▸ **What the exercise asks**
Reproduce, word for word, all of the records; the pictures stay out.

▸ **Extracted entries**
┌──

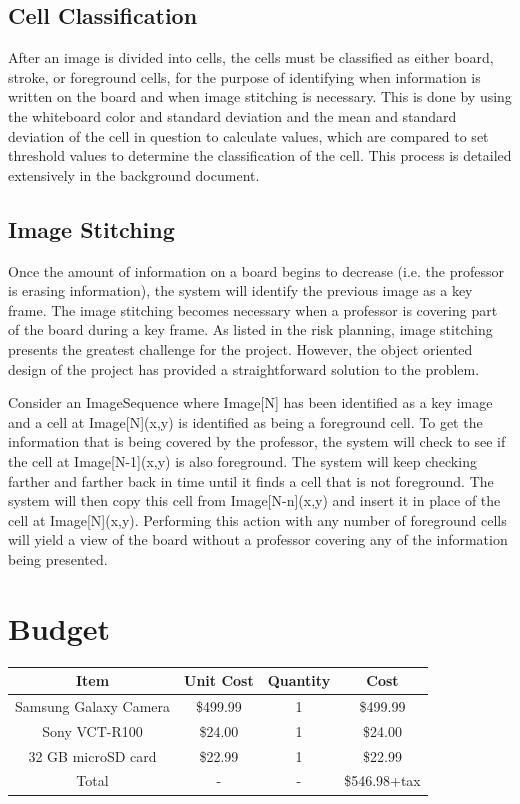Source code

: \documentclass[]{article}
\begin{document}
		\subsection{Cell Classification}
			After an image is divided into cells, the cells must be classified as either board, stroke, or foreground cells, for the purpose of identifying when information is written on the board and when image stitching is necessary.  This is done by using the whiteboard color and standard deviation and the mean and standard deviation of the cell in question to calculate values, which are compared to set threshold values to determine the classification of the cell.  This process is detailed extensively in the background document.
			
		\subsection{Image Stitching}
			Once the amount of information on a board begins to decrease (i.e. the professor is erasing information), the system will identify the previous image as a key frame. The image stitching becomes necessary when a professor is covering part of the board during a key frame. As listed in the risk planning, image stitching presents the greatest challenge for the project. However, the object oriented design of the project has provided a straightforward solution to the problem. 
			
			Consider an ImageSequence where Image[N] has been identified as a key image and a cell at Image[N](x,y) is identified as being a foreground cell. To get the information that is being covered by the professor, the system will check to see if the cell at Image[N-1](x,y) is also foreground. The system will keep checking farther and farther back in time until it finds a cell that is not foreground. The system will then copy this cell from Image[N-n](x,y) and insert it in place of the cell at Image[N](x,y). Performing this action with any number of foreground cells will yield a view of the board without a professor covering any of the information being presented.
	
	\section{Budget}
	
		\begin{tabular}{| c | c | c | c |}
			\hline
			Item					&	Unit Cost		&	Quantity		&	Cost		\\
			\hline
			Samsung Galaxy Camera	&	\$499.99		&	1				&	\$499.99	\\
			\hline
			Sony VCT-R100			&	\$24.00			&	1				&	\$24.00 	\\
			\hline
			32 GB microSD card		&	\$22.99			&	1				&	\$22.99 	\\
			\hline
			Total					&		-			&	-				&	\$546.98+tax\\
			\hline
			
		
		\end{tabular}
	
\end{document}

└──

▸ **Answer**
Source code

: \documentclass[]{article}
\begin{document}
		\subsection{Cell Classification}
			After an image is divided into cells, the cells must be classified as either board, stroke, or foreground cells, for the purpose of identifying when information is written on the board and when image stitching is necessary.  This is done by using the whiteboard color and standard deviation and the mean and standard deviation of the cell in question to calculate values, which are compared to set threshold values to determine the classification of the cell.  This process is detailed extensively in the background document.
			
		\subsection{Image Stitching}
			Once the amount of information on a board begins to decrease (i.e. the professor is erasing information), the system will identify the previous image as a key frame. The image stitching becomes necessary when a professor is covering part of the board during a key frame. As listed in the risk planning, image stitching presents the greatest challenge for the project. However, the object oriented design of the project has provided a straightforward solution to the problem. 
			
			Consider an ImageSequence where Image[N] has been identified as a key image and a cell at Image[N](x,y) is identified as being a foreground cell. To get the information that is being covered by the professor, the system will check to see if the cell at Image[N-1](x,y) is also foreground. The system will keep checking farther and farther back in time until it finds a cell that is not foreground. The system will then copy this cell from Image[N-n](x,y) and insert it in place of the cell at Image[N](x,y). Performing this action with any number of foreground cells will yield a view of the board without a professor covering any of the information being presented.
	
	\section{Budget}
	
		\begin{tabular}{| c | c | c | c |}
			\hline
			Item					&	Unit Cost		&	Quantity		&	Cost		\\
			\hline
			Samsung Galaxy Camera	&	\$499.99		&	1				&	\$499.99	\\
			\hline
			Sony VCT-R100			&	\$24.00			&	1				&	\$24.00 	\\
			\hline
			32 GB microSD card		&	\$22.99			&	1				&	\$22.99 	\\
			\hline
			Total					&		-			&	-				&	\$546.98+tax\\
			\hline
			
		
		\end{tabular}
	
\end{document}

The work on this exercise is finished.